Нашедший свой вечный покой в то воскресное утро был великим человеком и великим отцом. Особенно остро я почувствовал сочетание этих двух качеств, когда выяснилось, что с частью его художественной коллекции случилась беда. Еще до 1940 года он сделал распоряжения о том, чтобы все вещи были спрятаны в безопасности. В своей предусмотрительности он оказался прав, но немцы охотились за произведениями искусства с таким рвением, которого никак нельзя было предположить заранее, и я решил, что самые ценные полотна нужно перепрятать в еще более укромное место. Осуществить это на практике, соблюдая крайнюю секретность, было чрезвычайно сложно, и мне пришлось передоверить наблюдение за этой операцией другим. Не все было сделано так, как должно, и часть бесценных полотен пострадала от влажности. Реставраторы их спасти не смогли. Для отца это был страшный удар, но он принял его без единой жалобы, без единого упрека.
Прощание
Смерть отца потрясла Эйндховен. Конечно, все понимали, что он болен, но только после того, как случилось неизбежное, люди в полной мере осознали: навсегда ушел человек, больше, чем кто-либо иной, сделавший для поразительного подъема города. На похороны съехалось огромное количество людей. Толпы народа стояли на тротуарах, чтобы проститься с «господином Тоном». Во всем городе звонили колокола.
Отец не терпел театральных или преувеличенных жестов, и в полном соответствии с его вкусами у гроба не произносилось длинных речей. Но было много цветов, которые он очень любил – бессчетное число венков и букетов. Единственную речь сказал я.
– Ты был замечательным руководителем для всех нас, и именно потому, что на самое первое место ставил заботу о людях. Ты многого требовал от нас, это правда, но еще больше ты требовал от себя. Ты всегда был готов ответить на все вопросы, похвалить, поощрить к действию. Выходя из твоего кабинета, мы всегда чувствовали в себе готовность к новым свершениям. Уйдя от нас, ты останешься с нами живым примером.

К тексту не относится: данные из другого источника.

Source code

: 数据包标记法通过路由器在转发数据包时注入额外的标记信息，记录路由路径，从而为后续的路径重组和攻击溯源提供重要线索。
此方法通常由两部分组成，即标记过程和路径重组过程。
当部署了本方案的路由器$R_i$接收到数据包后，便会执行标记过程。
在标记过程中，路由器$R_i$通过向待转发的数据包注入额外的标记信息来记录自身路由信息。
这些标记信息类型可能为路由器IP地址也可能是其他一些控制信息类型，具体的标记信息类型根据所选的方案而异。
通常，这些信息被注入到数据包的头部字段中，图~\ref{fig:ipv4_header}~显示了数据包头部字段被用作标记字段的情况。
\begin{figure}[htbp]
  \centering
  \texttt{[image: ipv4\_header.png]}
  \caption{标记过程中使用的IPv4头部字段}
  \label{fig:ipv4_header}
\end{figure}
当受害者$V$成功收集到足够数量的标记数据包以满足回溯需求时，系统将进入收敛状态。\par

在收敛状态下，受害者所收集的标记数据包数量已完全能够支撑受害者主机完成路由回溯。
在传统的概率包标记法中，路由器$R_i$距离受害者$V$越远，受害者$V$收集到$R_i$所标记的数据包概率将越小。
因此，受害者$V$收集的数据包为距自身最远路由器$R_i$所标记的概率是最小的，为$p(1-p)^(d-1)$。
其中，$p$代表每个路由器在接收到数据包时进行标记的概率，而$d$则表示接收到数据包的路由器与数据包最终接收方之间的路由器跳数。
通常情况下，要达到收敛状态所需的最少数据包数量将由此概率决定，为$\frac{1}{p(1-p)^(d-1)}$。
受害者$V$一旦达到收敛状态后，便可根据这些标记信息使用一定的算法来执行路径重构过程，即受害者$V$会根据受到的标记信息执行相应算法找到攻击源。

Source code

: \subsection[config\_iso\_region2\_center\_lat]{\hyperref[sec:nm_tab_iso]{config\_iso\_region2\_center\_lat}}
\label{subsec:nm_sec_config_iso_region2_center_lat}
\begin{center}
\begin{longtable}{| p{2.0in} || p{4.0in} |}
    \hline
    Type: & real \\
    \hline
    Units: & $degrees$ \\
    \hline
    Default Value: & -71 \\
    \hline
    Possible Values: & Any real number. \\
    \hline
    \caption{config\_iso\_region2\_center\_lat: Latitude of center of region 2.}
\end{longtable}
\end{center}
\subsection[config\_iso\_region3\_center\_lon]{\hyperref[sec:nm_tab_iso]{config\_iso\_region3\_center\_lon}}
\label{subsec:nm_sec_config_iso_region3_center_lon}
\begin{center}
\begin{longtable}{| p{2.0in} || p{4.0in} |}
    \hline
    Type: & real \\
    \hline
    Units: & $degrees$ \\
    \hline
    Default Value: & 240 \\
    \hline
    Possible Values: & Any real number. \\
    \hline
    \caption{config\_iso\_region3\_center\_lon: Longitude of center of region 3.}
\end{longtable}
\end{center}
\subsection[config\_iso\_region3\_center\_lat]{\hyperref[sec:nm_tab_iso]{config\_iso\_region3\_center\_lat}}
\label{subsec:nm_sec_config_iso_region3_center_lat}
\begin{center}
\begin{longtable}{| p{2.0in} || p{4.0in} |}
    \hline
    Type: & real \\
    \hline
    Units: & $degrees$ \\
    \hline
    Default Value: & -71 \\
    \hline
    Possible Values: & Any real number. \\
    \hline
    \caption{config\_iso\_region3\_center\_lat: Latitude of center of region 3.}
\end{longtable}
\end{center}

Ведь столь многие из тех, кто собрался сейчас у места твоего последнего успокоения, обязаны своим благополучием, благополучием своих семей твоей работе. Мы продолжим то, что ты начал. Дорогой отец, дорогой наш старик, покойся с миром. Утешением нам то, что ты уже в объятиях Господа и вкушаешь несказанные небесные радости. Прощай.
Наш оркестр заиграл «Страсти по Матфею» Баха. Все мы, вслед за мамой, простились с отцом. И на этом похороны, такие значительные в своей простоте, завершились.